Pressure sensor arrangement

Abstract

A pressure sensor arrangement (1) for measuring a pressure of a fluid is described, the sensor arrangement (1) comprising a connector housing (2) having a fluid opening (3) and a fluid chamber (4) in connection with the fluid opening (3), at least one pressure sensitive element (5), a membrane (9) arranged between the pressure sensitive element (5) and the fluid chamber (4), and pressure attenuation means (10). Such a pressure sensor arrangement should be able to protect the measuring membrane from high frequency pressure pulsations with low costs.

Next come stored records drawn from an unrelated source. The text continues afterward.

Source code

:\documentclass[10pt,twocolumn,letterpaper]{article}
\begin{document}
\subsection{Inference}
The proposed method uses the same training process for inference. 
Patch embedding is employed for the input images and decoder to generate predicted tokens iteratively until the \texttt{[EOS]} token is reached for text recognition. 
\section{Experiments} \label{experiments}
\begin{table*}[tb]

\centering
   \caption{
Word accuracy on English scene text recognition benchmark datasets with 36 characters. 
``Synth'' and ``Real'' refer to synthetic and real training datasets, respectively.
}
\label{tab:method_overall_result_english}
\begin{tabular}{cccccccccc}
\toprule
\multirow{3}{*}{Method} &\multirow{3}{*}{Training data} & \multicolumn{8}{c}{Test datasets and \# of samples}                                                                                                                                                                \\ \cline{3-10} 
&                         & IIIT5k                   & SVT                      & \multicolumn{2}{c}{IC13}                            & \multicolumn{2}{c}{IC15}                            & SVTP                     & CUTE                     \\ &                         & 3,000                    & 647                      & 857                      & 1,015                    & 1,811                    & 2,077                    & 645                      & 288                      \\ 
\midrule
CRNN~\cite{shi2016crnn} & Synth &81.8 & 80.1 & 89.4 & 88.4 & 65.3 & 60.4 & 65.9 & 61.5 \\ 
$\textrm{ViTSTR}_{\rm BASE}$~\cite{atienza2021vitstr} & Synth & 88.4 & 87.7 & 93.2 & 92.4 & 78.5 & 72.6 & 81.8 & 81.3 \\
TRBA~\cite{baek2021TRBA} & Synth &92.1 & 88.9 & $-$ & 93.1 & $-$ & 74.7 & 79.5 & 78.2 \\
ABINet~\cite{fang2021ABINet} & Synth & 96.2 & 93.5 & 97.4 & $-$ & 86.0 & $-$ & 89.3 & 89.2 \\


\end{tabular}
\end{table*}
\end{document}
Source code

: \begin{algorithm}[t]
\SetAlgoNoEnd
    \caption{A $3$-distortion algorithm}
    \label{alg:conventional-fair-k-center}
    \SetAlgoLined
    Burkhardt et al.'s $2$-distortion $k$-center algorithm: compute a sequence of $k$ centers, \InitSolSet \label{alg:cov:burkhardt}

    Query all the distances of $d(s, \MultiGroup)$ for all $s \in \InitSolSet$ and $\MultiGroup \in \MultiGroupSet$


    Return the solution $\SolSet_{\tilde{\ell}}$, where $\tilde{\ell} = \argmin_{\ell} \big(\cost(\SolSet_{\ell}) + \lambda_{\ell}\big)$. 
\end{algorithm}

To this end the pressure attenuation means (10) are arranged in the fluid chamber (4) in direct contact with the membrane (9) separating the membrane (9) from the fluid in the fluid chamber and comprise a homogenous incompressible material having a mechanical loss factor of 0.1 or higher at frequencies of 200 Hz or higher.

Claims

1. A pressure sensor arrangement for measuring a pressure of a fluid, comprising a connector housing having a fluid opening and a fluid chamber in connection with the fluid opening, at least one pressure sensitive element, a membrane arranged between the pressure sensitive element and the fluid chamber, and pressure attenuation means wherein the pressure attenuation means are arranged in the fluid chamber in direct contact with the membrane separating the membrane from the fluid in the fluid chamber and comprise a homogenous incompressible material having a mechanical loss factor of 0.1 or higher at frequencies of 200 Hz or higher.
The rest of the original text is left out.